- TASK BRIEF:
Leaving the pictures out, transcribe the records below exactly.

+++ ENTRIES SUPPLIED

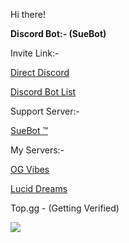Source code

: Hi there!

__Discord Bot:- (SueBot)__

Invite Link:-

<a href="https://discord.com/oauth2/authorize?client_id=923088710604554290&permissions=8&scope=bot%20applications.commands">Direct Discord</a>

<a href="https://discord.ly/suebot">Discord Bot List</a>

Support Server:-

<a href="https://discord.gg/wvmRxemfZR">SueBot ™</a>

My Servers:-

<a href="https://discord.gg/hZuQ2Qgewm">OG Vibes</a> 

<a href="https://discord.gg/dGFbPW4bqX">Lucid Dreams</a>


Top.gg - (Getting Verified)




<a href="https://wakatime.com"><img src="https://wakatime.com/share/@98dea8b9-a022-490c-becb-ce73ff18e71d/2c9279b0-c49c-4b1f-8f5d-922e5dd0647c.png" /></a>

++++++

- COMPLETED TASK:
Source code

: Hi there!

__Discord Bot:- (SueBot)__

Invite Link:-

<a href="https://discord.com/oauth2/authorize?client_id=923088710604554290&permissions=8&scope=bot%20applications.commands">Direct Discord</a>

<a href="https://discord.ly/suebot">Discord Bot List</a>

Support Server:-

<a href="https://discord.gg/wvmRxemfZR">SueBot ™</a>

My Servers:-

<a href="https://discord.gg/hZuQ2Qgewm">OG Vibes</a> 

<a href="https://discord.gg/dGFbPW4bqX">Lucid Dreams</a>


Top.gg - (Getting Verified)




<a href="https://wakatime.com"><img src="https://wakatime.com/share/@98dea8b9-a022-490c-becb-ce73ff18e71d/2c9279b0-c49c-4b1f-8f5d-922e5dd0647c.png" /></a>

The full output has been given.